かの有名な小松左京の書いたSFミステリです。
といっても、ミステリ的趣向はあくまで、核心へと迫る後半のためのジャンプ台といった印象です。
そもそものこの作品の主題はタイトルにもある通り“(人類を)継ぐのは誰か?”です。
例えば、第一章の序文の後
人類は完全じゃない――それが僕たちの間で、何度もむしかえされる議論のテーマだった。そんなことはむろんわかりきったことだし、それをいったところで、どうなるというものでもなかった。
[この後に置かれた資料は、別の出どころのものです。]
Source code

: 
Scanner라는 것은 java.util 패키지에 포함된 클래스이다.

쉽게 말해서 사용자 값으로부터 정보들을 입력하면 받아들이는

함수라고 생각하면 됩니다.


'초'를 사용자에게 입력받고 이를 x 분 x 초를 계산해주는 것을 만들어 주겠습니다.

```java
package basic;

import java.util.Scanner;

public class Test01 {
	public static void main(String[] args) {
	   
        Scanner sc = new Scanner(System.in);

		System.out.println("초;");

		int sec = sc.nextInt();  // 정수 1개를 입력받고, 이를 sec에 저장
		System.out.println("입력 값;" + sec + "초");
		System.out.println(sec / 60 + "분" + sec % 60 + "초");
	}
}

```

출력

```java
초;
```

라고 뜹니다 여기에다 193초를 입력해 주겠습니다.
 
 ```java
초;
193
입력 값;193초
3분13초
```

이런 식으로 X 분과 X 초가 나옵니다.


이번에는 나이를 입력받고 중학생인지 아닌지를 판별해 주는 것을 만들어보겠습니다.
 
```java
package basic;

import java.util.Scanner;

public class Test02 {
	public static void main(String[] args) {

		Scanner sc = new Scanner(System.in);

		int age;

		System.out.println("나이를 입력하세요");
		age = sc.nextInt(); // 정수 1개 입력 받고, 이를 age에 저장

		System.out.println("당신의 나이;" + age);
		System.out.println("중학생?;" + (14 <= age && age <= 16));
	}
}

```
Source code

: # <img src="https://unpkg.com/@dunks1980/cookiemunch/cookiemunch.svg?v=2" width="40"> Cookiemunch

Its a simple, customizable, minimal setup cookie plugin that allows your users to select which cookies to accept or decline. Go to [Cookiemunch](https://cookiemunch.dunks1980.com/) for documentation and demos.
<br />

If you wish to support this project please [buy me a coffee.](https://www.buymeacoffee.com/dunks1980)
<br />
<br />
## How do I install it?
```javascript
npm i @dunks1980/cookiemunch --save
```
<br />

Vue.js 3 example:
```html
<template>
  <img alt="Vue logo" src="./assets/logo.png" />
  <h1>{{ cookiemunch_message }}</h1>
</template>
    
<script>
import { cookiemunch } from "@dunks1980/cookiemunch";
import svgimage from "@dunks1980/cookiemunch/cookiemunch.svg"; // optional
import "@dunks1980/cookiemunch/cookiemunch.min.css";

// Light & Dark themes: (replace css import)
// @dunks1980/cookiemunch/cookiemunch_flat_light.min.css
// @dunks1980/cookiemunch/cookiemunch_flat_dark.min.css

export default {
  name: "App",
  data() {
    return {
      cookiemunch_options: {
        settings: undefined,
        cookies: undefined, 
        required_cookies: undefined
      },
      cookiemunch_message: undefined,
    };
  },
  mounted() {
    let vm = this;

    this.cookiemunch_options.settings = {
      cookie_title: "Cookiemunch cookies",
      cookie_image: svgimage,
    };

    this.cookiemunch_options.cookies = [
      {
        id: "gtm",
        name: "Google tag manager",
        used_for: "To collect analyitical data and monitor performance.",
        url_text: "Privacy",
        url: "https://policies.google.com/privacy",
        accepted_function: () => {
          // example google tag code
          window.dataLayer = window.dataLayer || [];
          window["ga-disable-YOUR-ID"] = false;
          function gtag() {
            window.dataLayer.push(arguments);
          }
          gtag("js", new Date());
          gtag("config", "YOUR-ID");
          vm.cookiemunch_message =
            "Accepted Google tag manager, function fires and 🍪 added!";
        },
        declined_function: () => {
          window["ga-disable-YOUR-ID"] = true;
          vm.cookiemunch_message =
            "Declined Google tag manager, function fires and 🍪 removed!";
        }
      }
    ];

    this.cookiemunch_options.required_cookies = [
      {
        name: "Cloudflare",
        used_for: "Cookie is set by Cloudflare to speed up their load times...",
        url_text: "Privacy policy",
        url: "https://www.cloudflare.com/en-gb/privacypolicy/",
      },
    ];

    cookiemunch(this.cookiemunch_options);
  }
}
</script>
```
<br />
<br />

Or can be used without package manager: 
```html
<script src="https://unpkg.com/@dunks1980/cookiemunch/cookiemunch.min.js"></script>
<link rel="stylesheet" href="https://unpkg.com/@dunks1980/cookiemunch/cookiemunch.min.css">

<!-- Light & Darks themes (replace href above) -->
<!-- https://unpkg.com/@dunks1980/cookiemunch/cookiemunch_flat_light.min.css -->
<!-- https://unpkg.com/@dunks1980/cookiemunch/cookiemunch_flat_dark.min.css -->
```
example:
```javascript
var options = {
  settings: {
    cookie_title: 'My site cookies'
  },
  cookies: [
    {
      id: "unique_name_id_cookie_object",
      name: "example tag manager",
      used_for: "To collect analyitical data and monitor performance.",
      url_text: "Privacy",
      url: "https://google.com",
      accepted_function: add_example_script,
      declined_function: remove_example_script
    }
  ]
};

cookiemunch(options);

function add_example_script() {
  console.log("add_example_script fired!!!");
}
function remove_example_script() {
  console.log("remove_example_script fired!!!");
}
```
と始まる。人類は完全ではない。だからこそ、その人類はいずれ衰退する。その時に、それを継ぐのは何者か。
とまあ非常に思索的な主題ではあるのですが、作品自体はどちらかというと娯楽度が高く、エンターテインメント性に富んだものです。
まずミステリ要素を単体としてみると、謎解きやその過程というよりも要素としての本格色が強いです。
舞台はヴァージニア大学。
「チャーリイを殺す」という殺害予告を奇妙な方法で聞かされた彼らは警察の手を借りることに。そうするとなんと、ここ二か月の間に同様の事件が三件、しかもモスクワ、京都、ソルボンヌと別々の場所で起きていた。
チャーリイを護衛する彼らと警察だったが……。
あらすじとしては以上のような感じ。
上で述べた連続殺人以外にもダイイングメッセージ、不可能犯罪、など要素として非常に濃い。
けれども、解決は面白いけれども、諸所の要素についてはあくまで先へとつなげる線路という印象が強いです(一度読み終わってから振り返ってみるとSFミステリとして上手くできてるように思えるのですが、初読だとさすがに高評価はしにくいように思います)。
またその一方で青春小説的な側面も持ち合わせています。
大学生たちの色恋も一応描かれていますし(これに関しては非常にあっさりとしたものではありますが)、また事件を経て感じる彼らの苦悩であったりだとか、壮大なスケールの問題に巻き込まれていく中でのあくまで一大学生的な立ち位置であったりだとか、非常に見どころが多いです。
また、そういう点ではひと昔まえのライトノベル的、セカイ系的な諸作に繋がる、主人公やそのヒロイン等が巨大なスケールの問題へと直接的に干渉するという構成をとっているのも一つの見どころかもしれません。
そして、やはり一番の魅力、というか凄さは、先見の明。
インターネットの発達と、それによって引き起こされる諸問題の姿は今の現実と繋がるとこ利が多くみられますし、またそうした近未来に向けた先見の一方でどちらかといえば遠未来的な人類自身の未来にも目を向けている点は秀逸です。
ですから、舞台となった時代や場所以上の壮大さを感じさせる作品になっています。
ということで、ミステリを纏ったSFとして、傑作です。